● **Saved data entries**
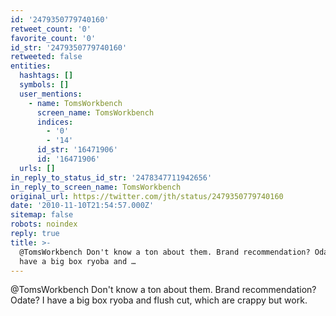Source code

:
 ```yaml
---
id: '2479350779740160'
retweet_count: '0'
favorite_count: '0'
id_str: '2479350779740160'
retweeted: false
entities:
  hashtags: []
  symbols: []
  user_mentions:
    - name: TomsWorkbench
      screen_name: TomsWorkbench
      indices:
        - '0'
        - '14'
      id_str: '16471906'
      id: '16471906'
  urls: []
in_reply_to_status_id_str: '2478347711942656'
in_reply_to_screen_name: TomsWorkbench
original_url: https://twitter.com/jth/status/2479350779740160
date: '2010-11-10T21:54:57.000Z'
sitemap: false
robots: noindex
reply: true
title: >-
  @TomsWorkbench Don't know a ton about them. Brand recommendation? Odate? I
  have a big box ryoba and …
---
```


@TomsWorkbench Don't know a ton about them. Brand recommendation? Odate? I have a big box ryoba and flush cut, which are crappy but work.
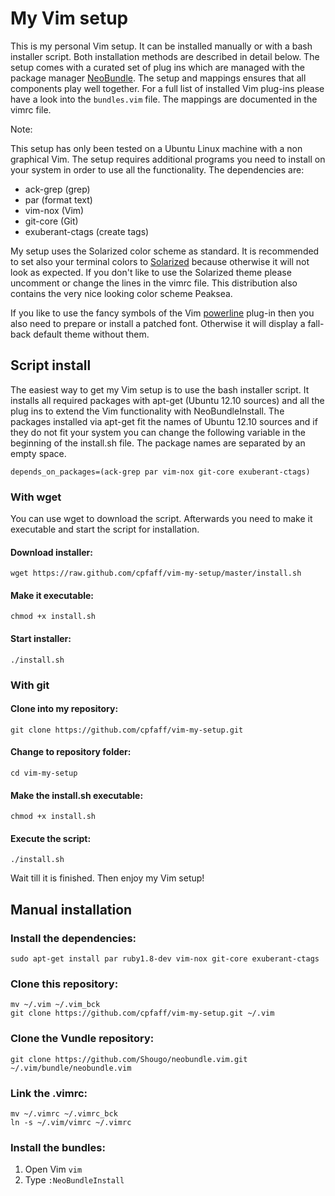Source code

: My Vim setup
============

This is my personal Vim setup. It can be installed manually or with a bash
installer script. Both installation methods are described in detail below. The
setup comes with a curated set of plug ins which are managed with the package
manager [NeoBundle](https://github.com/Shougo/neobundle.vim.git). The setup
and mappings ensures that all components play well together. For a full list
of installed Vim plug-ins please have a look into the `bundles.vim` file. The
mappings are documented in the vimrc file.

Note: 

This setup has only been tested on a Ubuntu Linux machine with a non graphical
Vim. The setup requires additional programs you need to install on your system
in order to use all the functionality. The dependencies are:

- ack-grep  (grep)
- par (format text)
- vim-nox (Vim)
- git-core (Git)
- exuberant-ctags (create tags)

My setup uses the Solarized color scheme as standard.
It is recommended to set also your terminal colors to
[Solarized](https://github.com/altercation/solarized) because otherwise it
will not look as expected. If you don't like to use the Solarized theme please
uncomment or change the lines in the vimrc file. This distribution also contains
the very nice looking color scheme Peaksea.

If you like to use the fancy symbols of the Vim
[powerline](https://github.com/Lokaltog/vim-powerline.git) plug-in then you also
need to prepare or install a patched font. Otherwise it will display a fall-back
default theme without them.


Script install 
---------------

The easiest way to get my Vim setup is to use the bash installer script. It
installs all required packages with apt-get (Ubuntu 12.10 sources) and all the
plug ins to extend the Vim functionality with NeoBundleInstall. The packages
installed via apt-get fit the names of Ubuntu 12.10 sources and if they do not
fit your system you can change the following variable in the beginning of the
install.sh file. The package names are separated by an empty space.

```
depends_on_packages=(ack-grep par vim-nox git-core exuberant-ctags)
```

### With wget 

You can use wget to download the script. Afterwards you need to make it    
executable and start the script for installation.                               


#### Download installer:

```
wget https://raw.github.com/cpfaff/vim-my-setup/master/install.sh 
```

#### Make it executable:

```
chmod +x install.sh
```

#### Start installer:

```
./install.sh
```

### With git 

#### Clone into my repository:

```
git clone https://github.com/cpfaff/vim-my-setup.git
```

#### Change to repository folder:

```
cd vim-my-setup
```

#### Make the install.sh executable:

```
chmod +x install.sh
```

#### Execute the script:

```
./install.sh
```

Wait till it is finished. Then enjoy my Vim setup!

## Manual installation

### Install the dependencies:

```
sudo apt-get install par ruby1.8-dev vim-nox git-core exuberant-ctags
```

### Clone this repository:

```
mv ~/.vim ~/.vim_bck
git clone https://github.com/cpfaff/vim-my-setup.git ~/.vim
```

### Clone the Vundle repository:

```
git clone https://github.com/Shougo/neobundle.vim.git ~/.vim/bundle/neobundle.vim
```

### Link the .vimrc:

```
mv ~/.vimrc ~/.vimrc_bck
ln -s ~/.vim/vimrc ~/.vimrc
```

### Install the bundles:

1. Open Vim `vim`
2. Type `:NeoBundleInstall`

● **Exercise details**
Copy every line of the records above that holds the word "grep".

● **Task answer**
- ack-grep  (grep)
depends_on_packages=(ack-grep par vim-nox git-core exuberant-ctags)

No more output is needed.